Evie’s pediatrician wanted to see her yesterday since she was struggling so much, so we made the trek up there.
She had been having some wheezing in her right lung, but fortunately that seems to be gone. Her oxygen saturation is still not where we would like it though. Typically Evie sats around 99-100 (perfect), but since getting sick last week she’s been more in the 92-95 range with some drops into the 80s. Not good.
She also had some drainage in her left ear so we had been doing drops in that ear. When we got to the pediatrician, we discovered that her left ear looks much better but her right ear was very inflamed. We decided it would be best to do a round of antibiotics, but I have a feeling after we see her ENT next week, we’ll probably be looking at another set of ear tubes in the near future.
The lump we found about an inch to the left of her trach was “really weird” according to her doctor. Oh, the times that doctors have told us something was “weird” or “definitely not common” or “highly unusual”! Little girl likes to be different! We tried to have the pediatric surgeon on call take a look at it, but he had to rush off to surgery, so we’ll have her ENT and pediatric surgeon take a look at it next week. It doesn’t seem to bother her, but it is very bizarre. It’s a strange little ball under the skin that can move a good centimeter in each direction.
We’re still trying to schedule her MRI and CT scan, but it’s not an easy task. She will need to be put under and have an anesthesiologist with her the entire time. They also will have to transport her from one room (or floor) to another room (or floor) which no one wants to do. They especially do not want to take her in an elevator when she is under. So we’re working to get the two machines that are on the same floor just down the hall from one another, but apparently this is more difficult than you would think.

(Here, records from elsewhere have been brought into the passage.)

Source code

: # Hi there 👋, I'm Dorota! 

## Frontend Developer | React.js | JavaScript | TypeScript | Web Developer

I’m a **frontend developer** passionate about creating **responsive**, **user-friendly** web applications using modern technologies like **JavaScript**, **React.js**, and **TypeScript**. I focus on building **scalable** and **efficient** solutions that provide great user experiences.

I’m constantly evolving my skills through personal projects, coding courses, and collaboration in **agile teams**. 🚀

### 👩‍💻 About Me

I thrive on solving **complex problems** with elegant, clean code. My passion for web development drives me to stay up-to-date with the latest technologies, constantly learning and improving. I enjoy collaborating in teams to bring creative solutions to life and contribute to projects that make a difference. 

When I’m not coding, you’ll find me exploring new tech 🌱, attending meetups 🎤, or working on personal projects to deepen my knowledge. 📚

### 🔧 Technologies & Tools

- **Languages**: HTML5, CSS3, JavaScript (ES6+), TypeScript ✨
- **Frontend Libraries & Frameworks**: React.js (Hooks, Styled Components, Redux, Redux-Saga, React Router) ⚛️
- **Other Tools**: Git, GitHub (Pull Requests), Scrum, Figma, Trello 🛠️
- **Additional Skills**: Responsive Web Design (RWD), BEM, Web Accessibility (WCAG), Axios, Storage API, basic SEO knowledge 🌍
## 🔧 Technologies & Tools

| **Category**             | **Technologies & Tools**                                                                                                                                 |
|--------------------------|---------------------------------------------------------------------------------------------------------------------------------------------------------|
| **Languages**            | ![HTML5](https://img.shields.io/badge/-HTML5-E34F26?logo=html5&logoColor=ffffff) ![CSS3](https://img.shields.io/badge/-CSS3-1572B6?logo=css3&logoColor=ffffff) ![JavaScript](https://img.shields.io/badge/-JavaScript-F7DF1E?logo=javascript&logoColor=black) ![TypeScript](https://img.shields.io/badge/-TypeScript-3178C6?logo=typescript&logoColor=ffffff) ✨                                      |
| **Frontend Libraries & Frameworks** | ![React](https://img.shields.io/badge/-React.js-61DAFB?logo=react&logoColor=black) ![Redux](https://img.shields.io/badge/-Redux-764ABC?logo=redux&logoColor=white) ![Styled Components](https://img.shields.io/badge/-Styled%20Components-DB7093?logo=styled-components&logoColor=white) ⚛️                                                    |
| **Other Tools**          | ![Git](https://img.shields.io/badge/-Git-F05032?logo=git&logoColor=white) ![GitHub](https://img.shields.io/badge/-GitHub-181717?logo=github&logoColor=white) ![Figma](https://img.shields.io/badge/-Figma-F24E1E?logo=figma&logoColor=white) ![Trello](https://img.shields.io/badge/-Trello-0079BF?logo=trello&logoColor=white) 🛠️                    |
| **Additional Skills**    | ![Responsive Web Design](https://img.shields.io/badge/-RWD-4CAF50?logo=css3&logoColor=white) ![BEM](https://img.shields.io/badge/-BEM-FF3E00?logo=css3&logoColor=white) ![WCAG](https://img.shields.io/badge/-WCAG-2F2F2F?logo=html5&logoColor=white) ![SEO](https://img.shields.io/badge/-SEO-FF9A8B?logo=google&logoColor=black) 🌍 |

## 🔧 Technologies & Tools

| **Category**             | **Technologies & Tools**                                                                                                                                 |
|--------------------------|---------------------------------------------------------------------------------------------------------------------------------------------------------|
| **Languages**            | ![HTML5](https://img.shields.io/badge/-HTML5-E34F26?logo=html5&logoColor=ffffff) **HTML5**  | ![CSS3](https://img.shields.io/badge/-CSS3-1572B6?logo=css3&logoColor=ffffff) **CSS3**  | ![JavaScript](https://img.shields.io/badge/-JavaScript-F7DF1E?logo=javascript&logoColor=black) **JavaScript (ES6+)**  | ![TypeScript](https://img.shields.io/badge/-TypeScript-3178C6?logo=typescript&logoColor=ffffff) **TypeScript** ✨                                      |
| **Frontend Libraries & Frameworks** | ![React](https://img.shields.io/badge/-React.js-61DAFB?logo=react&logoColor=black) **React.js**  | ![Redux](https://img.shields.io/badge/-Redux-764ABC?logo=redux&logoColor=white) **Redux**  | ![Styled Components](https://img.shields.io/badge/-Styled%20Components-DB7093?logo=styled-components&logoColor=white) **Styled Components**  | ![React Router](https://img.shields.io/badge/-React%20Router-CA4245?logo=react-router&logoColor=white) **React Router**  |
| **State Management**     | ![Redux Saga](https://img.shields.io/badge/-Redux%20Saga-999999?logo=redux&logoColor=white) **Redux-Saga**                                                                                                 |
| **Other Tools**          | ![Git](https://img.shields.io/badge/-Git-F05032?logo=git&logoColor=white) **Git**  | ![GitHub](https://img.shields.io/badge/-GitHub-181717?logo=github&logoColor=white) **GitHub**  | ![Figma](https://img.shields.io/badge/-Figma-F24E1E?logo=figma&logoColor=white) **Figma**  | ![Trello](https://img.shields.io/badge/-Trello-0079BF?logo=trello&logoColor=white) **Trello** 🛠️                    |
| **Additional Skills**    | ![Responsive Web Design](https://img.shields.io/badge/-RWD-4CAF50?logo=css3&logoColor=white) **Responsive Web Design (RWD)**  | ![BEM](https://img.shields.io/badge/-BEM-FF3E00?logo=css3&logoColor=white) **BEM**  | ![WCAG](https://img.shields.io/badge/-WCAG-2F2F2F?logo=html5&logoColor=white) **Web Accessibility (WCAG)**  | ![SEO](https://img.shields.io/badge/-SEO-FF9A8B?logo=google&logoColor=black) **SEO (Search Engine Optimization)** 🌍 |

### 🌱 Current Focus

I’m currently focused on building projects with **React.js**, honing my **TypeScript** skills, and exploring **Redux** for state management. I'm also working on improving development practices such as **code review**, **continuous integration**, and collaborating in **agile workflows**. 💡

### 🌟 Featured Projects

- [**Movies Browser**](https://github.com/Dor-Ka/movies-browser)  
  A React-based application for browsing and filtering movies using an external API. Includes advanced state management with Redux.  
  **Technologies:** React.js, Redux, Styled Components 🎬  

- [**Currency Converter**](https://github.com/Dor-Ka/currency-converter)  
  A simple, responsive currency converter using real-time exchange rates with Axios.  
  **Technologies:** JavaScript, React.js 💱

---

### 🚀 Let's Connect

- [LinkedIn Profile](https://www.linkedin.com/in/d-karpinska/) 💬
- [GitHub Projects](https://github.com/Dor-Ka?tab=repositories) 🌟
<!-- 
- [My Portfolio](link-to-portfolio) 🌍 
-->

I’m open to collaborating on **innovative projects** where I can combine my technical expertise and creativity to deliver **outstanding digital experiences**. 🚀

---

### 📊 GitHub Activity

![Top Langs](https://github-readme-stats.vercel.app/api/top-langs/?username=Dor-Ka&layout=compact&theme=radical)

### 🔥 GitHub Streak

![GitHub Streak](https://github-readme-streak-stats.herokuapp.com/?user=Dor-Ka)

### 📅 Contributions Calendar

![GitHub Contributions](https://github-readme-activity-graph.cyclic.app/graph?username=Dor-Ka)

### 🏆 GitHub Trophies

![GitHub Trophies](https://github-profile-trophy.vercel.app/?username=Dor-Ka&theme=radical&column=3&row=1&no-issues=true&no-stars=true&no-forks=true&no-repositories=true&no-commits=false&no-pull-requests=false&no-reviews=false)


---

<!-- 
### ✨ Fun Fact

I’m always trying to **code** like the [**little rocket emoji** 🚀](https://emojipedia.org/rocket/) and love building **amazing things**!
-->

We also are trying to persuade the audiology department to bring their portable BAER/ABR (hearing test) machine down to radiology to do her hearing test while she is asleep. They’re not too keen on this as they only like to take that machine to the NICU. I’ll also be talking with Evie’s pediatric surgeon about potentially putting in a new feeding tube while she is under as her current one has a broken internal valve which causes it to leak. We like to have a big production whenever general anesthesia is in the picture. Get as much done as they will let us. I think Evie is gonna get a reputation as being a little diva (or maybe her parents will!).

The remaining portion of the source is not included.